● **EXERCISE AIM**
Word for word, retype the lines from the one containing "< \lceil(N-t+1)/2\rceil$ then pass" to the one containing "Eine ungleichmäßige Belastung" below, keeping both end lines and dropping the pictures.

● **THE DATA**
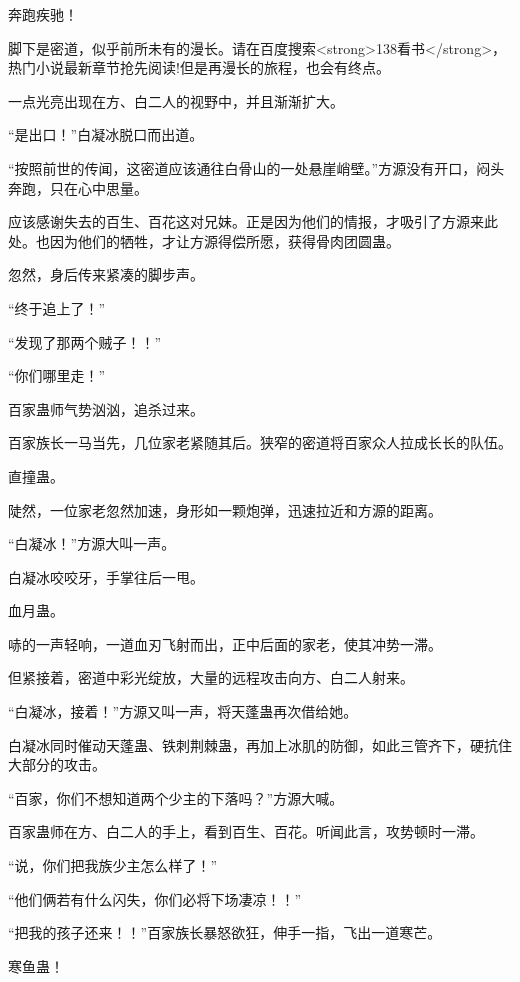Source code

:
\begin{this_body}

奔跑疾驰！

脚下是密道，似乎前所未有的漫长。请在百度搜索<strong>138看书</strong>，热门小说最新章节抢先阅读!但是再漫长的旅程，也会有终点。

一点光亮出现在方、白二人的视野中，并且渐渐扩大。

“是出口！”白凝冰脱口而出道。

“按照前世的传闻，这密道应该通往白骨山的一处悬崖峭壁。”方源没有开口，闷头奔跑，只在心中思量。

应该感谢失去的百生、百花这对兄妹。正是因为他们的情报，才吸引了方源来此处。也因为他们的牺牲，才让方源得偿所愿，获得骨肉团圆蛊。

忽然，身后传来紧凑的脚步声。

“终于追上了！”

“发现了那两个贼子！！”

“你们哪里走！”

百家蛊师气势汹汹，追杀过来。

百家族长一马当先，几位家老紧随其后。狭窄的密道将百家众人拉成长长的队伍。

直撞蛊。

陡然，一位家老忽然加速，身形如一颗炮弹，迅速拉近和方源的距离。

“白凝冰！”方源大叫一声。

白凝冰咬咬牙，手掌往后一甩。

血月蛊。

哧的一声轻响，一道血刃飞射而出，正中后面的家老，使其冲势一滞。

但紧接着，密道中彩光绽放，大量的远程攻击向方、白二人射来。

“白凝冰，接着！”方源又叫一声，将天蓬蛊再次借给她。

白凝冰同时催动天蓬蛊、铁刺荆棘蛊，再加上冰肌的防御，如此三管齐下，硬抗住大部分的攻击。

“百家，你们不想知道两个少主的下落吗？”方源大喊。

百家蛊师在方、白二人的手上，看到百生、百花。听闻此言，攻势顿时一滞。

“说，你们把我族少主怎么样了！”

“他们俩若有什么闪失，你们必将下场凄凉！！”

“把我的孩子还来！！”百家族长暴怒欲狂，伸手一指，飞出一道寒芒。

寒鱼蛊！


\end{this_body}
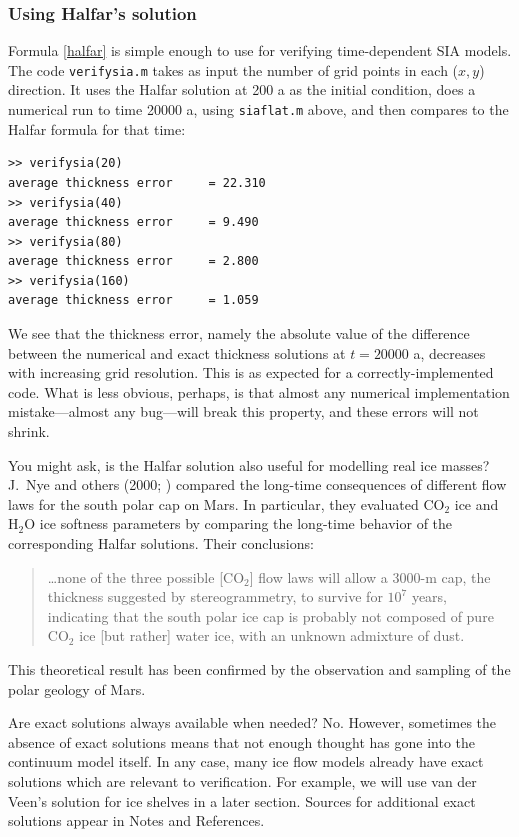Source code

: \documentclass[titlepage,a4paper,final,12pt]{scrartcl}
\begin{document}
\subsubsection*{Using Halfar's solution}  Formula \eqref{halfar} is simple enough to use for verifying time-dependent SIA models.  The code \texttt{verifysia.m} takes as input the number of grid points in each ($x,y$) direction.  It uses the Halfar solution at 200 a as the initial condition, does a numerical run to time 20000 a, using \texttt{siaflat.m} above, and then compares to the Halfar formula for that time:
\small
\begin{verbatim}
>> verifysia(20)
average thickness error     = 22.310
>> verifysia(40)
average thickness error     = 9.490
>> verifysia(80)
average thickness error     = 2.800
>> verifysia(160)
average thickness error     = 1.059
\end{verbatim}
\normalsize
We see that the thickness error, namely the absolute value of the difference between the numerical and exact thickness solutions at $t=20000$ a, decreases with increasing grid resolution.  This is as expected for a correctly-implemented code.  What is less obvious, perhaps, is that almost any numerical implementation mistake---almost any bug---will break this property, and these errors will not shrink.

You might ask, is the Halfar solution also useful for modelling real ice masses?  J.~Nye and others (2000; \cite{NyeIcarus2000}) compared the long-time consequences of different flow laws for the south polar cap on Mars.  In particular, they evaluated $\text{CO}_2$ ice and $\text{H}_2\text{O}$ ice softness parameters by comparing the long-time behavior of the corresponding Halfar solutions.  Their conclusions:
  \begin{quote}
  \dots none of the three possible [$\text{CO}_2$] flow laws will allow a 3000-m cap, the thickness suggested by stereogrammetry, to survive for $10^7$ years, indicating that the south polar ice cap is probably not composed of pure $\text{CO}_2$ ice [but rather] water ice, with an unknown admixture of dust.
  \end{quote}
This theoretical result has been confirmed by the observation and sampling of the polar geology of Mars.

Are exact solutions always available when needed?  No.  However, sometimes the absence of exact solutions means that not enough thought has gone into the continuum model itself.  In any case, many ice flow models already have exact solutions which are relevant to verification.  For example, we will use van der Veen's solution for ice shelves in a later section.  Sources for additional exact solutions appear in Notes and References.
\end{document}
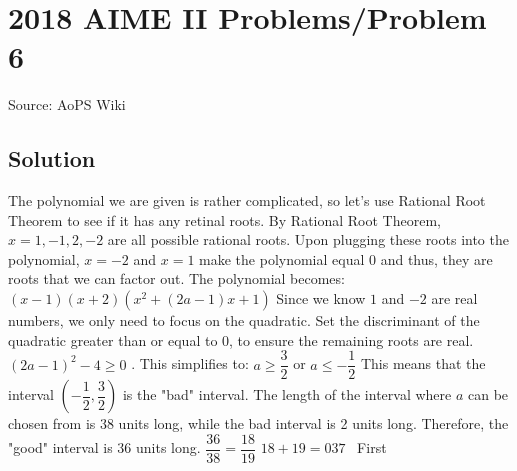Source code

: \documentclass[12pt]{article}
\begin{document}
\section*{{2018 AIME II Problems/Problem 6}}
Source: AoPS Wiki

\subsection*{Solution}
The polynomial we are given is rather complicated, so let's use Rational Root Theorem to see if it has any retinal roots. By Rational Root Theorem, $x = 1, -1, 2, -2$ are all possible rational roots. Upon plugging these roots into the polynomial, $x = -2$ and $x = 1$ make the polynomial equal 0 and thus, they are roots that we can factor out. The polynomial becomes: $(x - 1)(x + 2)(x^2 + (2a - 1)x + 1)$ Since we know $1$ and $-2$ are real numbers, we only need to focus on the quadratic. Set the discriminant of the quadratic greater than or equal to 0, to ensure the remaining roots are real. $(2a - 1)^2 - 4 \geq 0$ . This simplifies to: $a \geq \dfrac{3}{2}$ or $a \leq -\dfrac{1}{2}$ This means that the interval $\left(-\dfrac{1}{2}, \dfrac{3}{2}\right)$ is the "bad" interval. The length of the interval where $a$ can be chosen from is 38 units long, while the bad interval is 2 units long. Therefore, the "good" interval is 36 units long. $\dfrac{36}{38} = \dfrac{18}{19}$ $18 + 19 = \boxed{037}$ ~First
\end{document}
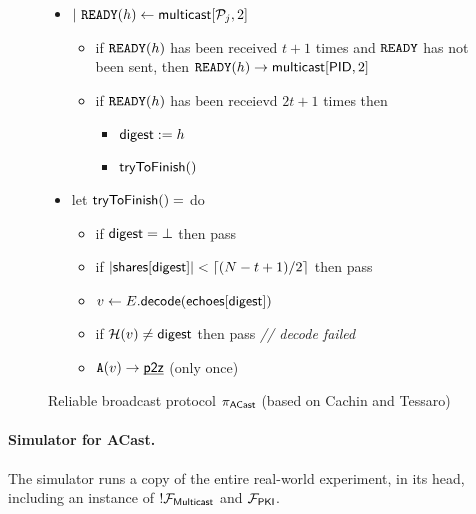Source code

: \begin{figure}[h!]
\begin{boxedminipage}{\columnwidth}
\begin{itemize}[leftmargin=2mm]
\begin{itemize}[leftmargin=2mm]
      \end{itemize}
    \item[] $|~ \mathtt {READY}(h) \leftarrow {\mathsf {multicast}}[\mathcal P_j, 2]$
      \begin{itemize}[leftmargin=2mm]
      \item[] if $\mathtt {READY}(h)$ has been received $t+1$ times and $\mathtt {READY}$ has not been sent, then $\mathtt {READY}(h) \rightarrow {\mathsf {multicast}}[{\mathsf {PID}},2]$
      \item[] if $\mathtt {READY}(h)$ has been receievd $2t+1$ times then 
        \begin{itemize}[leftmargin=2mm]
        \item[] ${\mathsf {digest}} := h$
        \item[] ${\mathsf {tryToFinish}}()$
        \end{itemize}
      \end{itemize}
    \item[] let ${\mathsf {tryToFinish}}() = $ do
      \begin{itemize}[leftmargin=2mm]
      \item[] if ${\mathsf {digest}} = \bot$ then pass
      \item[] if $|{\mathsf {shares}}[{\mathsf {digest}}]| < \lceil(N-t+1)/2\rceil$ then pass
      \item[] $v \leftarrow E.{\mathsf {decode}}({\mathsf {echoes}}[{\mathsf {digest}}])$
      \item[] if ${\mathcal H}(v) \neq {\mathsf {digest}}$ then pass \emph{// decode failed}
      \item[] $\mathtt {A}(v) \rightarrow {\underline{\smash{\ensuremath{{\mathsf {p2z}}}}}}$ (only once)
      \end{itemize}
    \end{itemize}
  \end{boxedminipage}
  \caption{
    \label{fig:prot_acast}
    Reliable broadcast protocol ${\pi}_{\textnormal{\ensuremath{{\mathsf {{ACast}}}}}}$ (based on Cachin and Tessaro\cite{dispersal})
  }
\end{figure}



\paragraph{Simulator for ACast.}

The simulator runs a copy of the entire real-world experiment, in its head, including an instance of $!\F{Multicast}$ and $\F{PKI}$. 

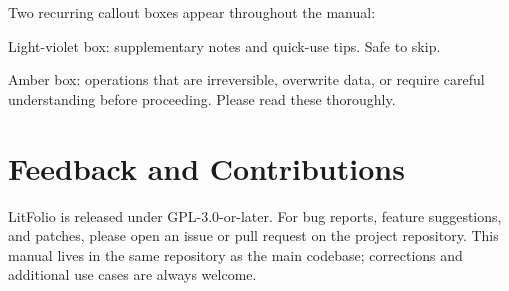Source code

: Two recurring callout boxes appear throughout the manual:

\begin{tipbox}[Tip]
Light-violet box: supplementary notes and quick-use tips. Safe to skip.
\end{tipbox}

\begin{warnbox}[Warning]
Amber box: operations that are irreversible, overwrite data, or require careful
understanding before proceeding. Please read these thoroughly.
\end{warnbox}

\section*{Feedback and Contributions}

LitFolio is released under GPL-3.0-or-later. For bug reports, feature suggestions,
and patches, please open an issue or pull request on the project repository.
This manual lives in the same repository as the main codebase; corrections and
additional use cases are always welcome.
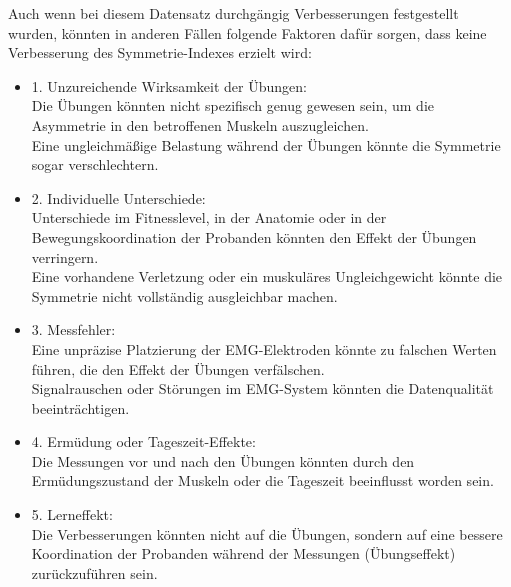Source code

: Auch wenn bei diesem Datensatz durchgängig Verbesserungen festgestellt wurden, könnten in anderen Fällen folgende Faktoren dafür sorgen, dass keine Verbesserung des Symmetrie-Indexes erzielt wird:

\begin{itemize}
    \item 1. Unzureichende Wirksamkeit der Übungen:\\
    Die Übungen könnten nicht spezifisch genug gewesen sein, um die Asymmetrie in den betroffenen Muskeln auszugleichen.\\
    Eine ungleichmäßige Belastung während der Übungen könnte die Symmetrie sogar verschlechtern.\\
    \item 2. Individuelle Unterschiede: \\
    Unterschiede im Fitnesslevel, in der Anatomie oder in der Bewegungskoordination der Probanden könnten den Effekt der Übungen verringern.\\
    Eine vorhandene Verletzung oder ein muskuläres Ungleichgewicht könnte die Symmetrie nicht vollständig ausgleichbar machen.\\
    \item 3. Messfehler:\\
    Eine unpräzise Platzierung der EMG-Elektroden könnte zu falschen Werten führen, die den Effekt der Übungen verfälschen.\\
    Signalrauschen oder Störungen im EMG-System könnten die Datenqualität beeinträchtigen.\\
    \item 4. Ermüdung oder Tageszeit-Effekte:\\
    Die Messungen vor und nach den Übungen könnten durch den Ermüdungszustand der Muskeln oder die Tageszeit beeinflusst worden sein.\\
    \item 5. Lerneffekt:\\
    Die Verbesserungen könnten nicht auf die Übungen, sondern auf eine bessere Koordination der Probanden während der Messungen (Übungseffekt) zurückzuführen sein.
\end{itemize}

● **RESPONSE**
      \item[] if $|{\mathsf {shares}}[{\mathsf {digest}}]| < \lceil(N-t+1)/2\rceil$ then pass
      \item[] $v \leftarrow E.{\mathsf {decode}}({\mathsf {echoes}}[{\mathsf {digest}}])$
      \item[] if ${\mathcal H}(v) \neq {\mathsf {digest}}$ then pass \emph{// decode failed}
      \item[] $\mathtt {A}(v) \rightarrow {\underline{\smash{\ensuremath{{\mathsf {p2z}}}}}}$ (only once)
      \end{itemize}
    \end{itemize}
  \end{boxedminipage}
  \caption{
    \label{fig:prot_acast}
    Reliable broadcast protocol ${\pi}_{\textnormal{\ensuremath{{\mathsf {{ACast}}}}}}$ (based on Cachin and Tessaro\cite{dispersal})
  }
\end{figure}



\paragraph{Simulator for ACast.}

The simulator runs a copy of the entire real-world experiment, in its head, including an instance of $!\F{Multicast}$ and $\F{PKI}$. 

Source code

: Two recurring callout boxes appear throughout the manual:

\begin{tipbox}[Tip]
Light-violet box: supplementary notes and quick-use tips. Safe to skip.
\end{tipbox}

\begin{warnbox}[Warning]
Amber box: operations that are irreversible, overwrite data, or require careful
understanding before proceeding. Please read these thoroughly.
\end{warnbox}

\section*{Feedback and Contributions}

LitFolio is released under GPL-3.0-or-later. For bug reports, feature suggestions,
and patches, please open an issue or pull request on the project repository.
This manual lives in the same repository as the main codebase; corrections and
additional use cases are always welcome.
Source code

: Auch wenn bei diesem Datensatz durchgängig Verbesserungen festgestellt wurden, könnten in anderen Fällen folgende Faktoren dafür sorgen, dass keine Verbesserung des Symmetrie-Indexes erzielt wird:

\begin{itemize}
    \item 1. Unzureichende Wirksamkeit der Übungen:\\
    Die Übungen könnten nicht spezifisch genug gewesen sein, um die Asymmetrie in den betroffenen Muskeln auszugleichen.\\
    Eine ungleichmäßige Belastung während der Übungen könnte die Symmetrie sogar verschlechtern.\\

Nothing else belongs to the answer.